- Further Concentration in the Larger Stocks
- Advance/Decline Lines are Near Record Highs
- Long-Term Breadth Trends are Strong but Diverging
- Intermediate and Short-Term Trends are Weaker
- NYSE Lows are Not Flashing a Warning
Chart in Focus:
Further signs of concentration. We have highlighted this chart for the past two weeks as it shows us how leadership continues to concentrate in the larger names in the S&P 500. Relative to the Cap Weighted Index, the Equal Weighted S&P 500 has moved lower over the past week, further below the flat 50-day moving average. The 14-day RSI of the ratio may be shifting into a bearish regime after making a lower high as price tested resistance at the 2012 lows.
The Advance/Decline for the NYSE is above the 50-day moving average and just below the record high that was reached in the middle of June. While this indicator made a new high ahead of the S&P 500, it is not confirming the high for the index currently but isn’t that far off. Bullish investors want to see the A/D Line advance from this level to get in gear with equity prices.
After finding support at the 50-day moving average, the NYSE’s Advancing – Declining Volume indicator is trying to move higher with equity prices. Here too, the indicator is not confirming the record highs of the S&P 500, leaving a divergence in place which would become an issue should the index fail to hold above its own 50-day moving average.

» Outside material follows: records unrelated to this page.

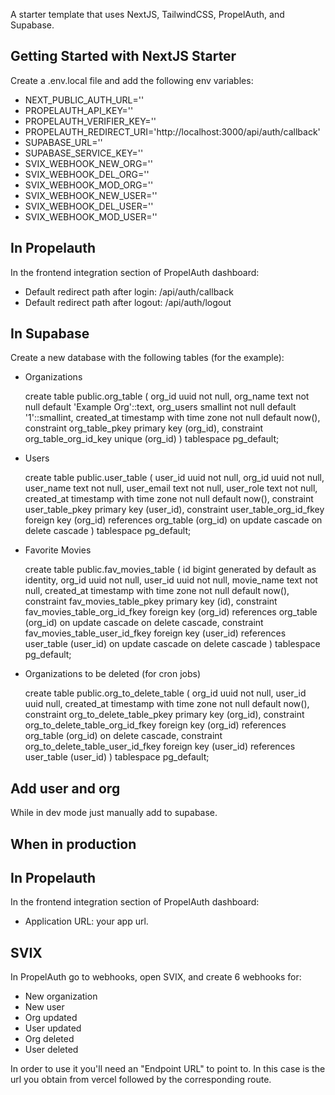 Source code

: A starter template that uses NextJS, TailwindCSS, PropelAuth, and Supabase.

## Getting Started with NextJS Starter

Create a .env.local file and add the following env variables:
- NEXT_PUBLIC_AUTH_URL=''
- PROPELAUTH_API_KEY=''
- PROPELAUTH_VERIFIER_KEY=''
- PROPELAUTH_REDIRECT_URI='http://localhost:3000/api/auth/callback'
- SUPABASE_URL=''
- SUPABASE_SERVICE_KEY=''
- SVIX_WEBHOOK_NEW_ORG=''
- SVIX_WEBHOOK_DEL_ORG=''
- SVIX_WEBHOOK_MOD_ORG=''
- SVIX_WEBHOOK_NEW_USER=''
- SVIX_WEBHOOK_DEL_USER=''
- SVIX_WEBHOOK_MOD_USER=''

## In Propelauth

In the frontend integration section of PropelAuth dashboard:
- Default redirect path after login: /api/auth/callback
- Default redirect path after logout: /api/auth/logout

## In Supabase

Create a new database with the following tables (for the example):
- Organizations

    create table
    public.org_table (
        org_id uuid not null,
        org_name text not null default 'Example Org'::text,
        org_users smallint not null default '1'::smallint,
        created_at timestamp with time zone not null default now(),
        constraint org_table_pkey primary key (org_id),
        constraint org_table_org_id_key unique (org_id)
    ) tablespace pg_default;

- Users

    create table
    public.user_table (
        user_id uuid not null,
        org_id uuid not null,
        user_name text not null,
        user_email text not null,
        user_role text not null,
        created_at timestamp with time zone not null default now(),
        constraint user_table_pkey primary key (user_id),
        constraint user_table_org_id_fkey foreign key (org_id) references org_table (org_id) on update cascade on delete cascade
    ) tablespace pg_default;

- Favorite Movies

    create table
    public.fav_movies_table (
        id bigint generated by default as identity,
        org_id uuid not null,
        user_id uuid not null,
        movie_name text not null,
        created_at timestamp with time zone not null default now(),
        constraint fav_movies_table_pkey primary key (id),
        constraint fav_movies_table_org_id_fkey foreign key (org_id) references org_table (org_id) on update cascade on delete cascade,
        constraint fav_movies_table_user_id_fkey foreign key (user_id) references user_table (user_id) on update cascade on delete cascade
    ) tablespace pg_default;

- Organizations to be deleted (for cron jobs)

    create table
    public.org_to_delete_table (
        org_id uuid not null,
        user_id uuid null,
        created_at timestamp with time zone not null default now(),
        constraint org_to_delete_table_pkey primary key (org_id),
        constraint org_to_delete_table_org_id_fkey foreign key (org_id) references org_table (org_id) on delete cascade,
        constraint org_to_delete_table_user_id_fkey foreign key (user_id) references user_table (user_id)
    ) tablespace pg_default;

## Add user and org

While in dev mode just manually add to supabase.

## When in production

## In Propelauth

In the frontend integration section of PropelAuth dashboard:
- Application URL: your app url.

## SVIX

In PropelAuth go to webhooks, open SVIX, and create 6 webhooks for:
- New organization
- New user
- Org updated
- User updated
- Org deleted
- User deleted

In order to use it you'll need an "Endpoint URL" to point to. In this case is the url you obtain from vercel followed by the corresponding route.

The 5-day moving averages of issues on the NYSE making new 52-week and six-month lows have moved lower over the past week. Both currently stand at less than 1%. As we wrote last week, equity bulls want to see these averages remains near the bottom of their respective charts, as a rise would signal the prospects for a move lower in stock prices broadly.
The percentage of issues on the NYSE that are trading above their respective 200-day moving averages is roughly flat with the levels that were seen last week, holding above support. The bullish side of the argument is that this metric remains above 60%. The bears will argue that the series of lower highs points to weakening breadth and a lack of confirmation of the record highs for the S&P 500.
The percentage of issues on the NYSE that are trading above their respective 50-day moving averages is also relatively flat with last week’s levels. The metric is holding below the 60% mark and continues to make lower highs. The lack of confirmation of the record highs for the S&P 500 is notable.
The percentage of NYSE issues trading above their respective 20-day moving averages is holding below 50% once again this week. With the S&P 500 continuing to grind to the upside, we would expect to see more improvement in this measure of short-term breadth.
S&P 500 Breadth
Breadth metrics for the S&P 500 paint a similar picture to what is seen on the NYSE. The Advance/Decline Line is near record levels but is not yet confirming the record levels of the index. The percentage of stocks above their respective 200-day moving averages is strong but has been making lower highs since topping in April. The percentage of stocks above their 50 and 20-day moving averages are both below 50%.
Small Cap Breadth
Small Cap breadth tells the same story. The Advance/Decline Line is holding above the 50-day moving average but is not confirming price highs. The percentage of stocks above their 200-day moving averages is over 80%, but we note the series of lower highs and lower lows. In the intermediate-term, the percentage of stocks above their 50-day moving averages is weak at just over 45%. The short-term trend is even weaker at less than 35%.
Across the major markets in the U.S., breadth metrics have failed to confirm record price highs. We view these divergences as a “warning flag”, but the divergence needs to deepen for us to get concerned. As with all divergences, they must be confirmed with a breakdown in price. For now, the key levels to watch for the S&P 500 are the 50-day moving average and near-term support at the 4,250 level.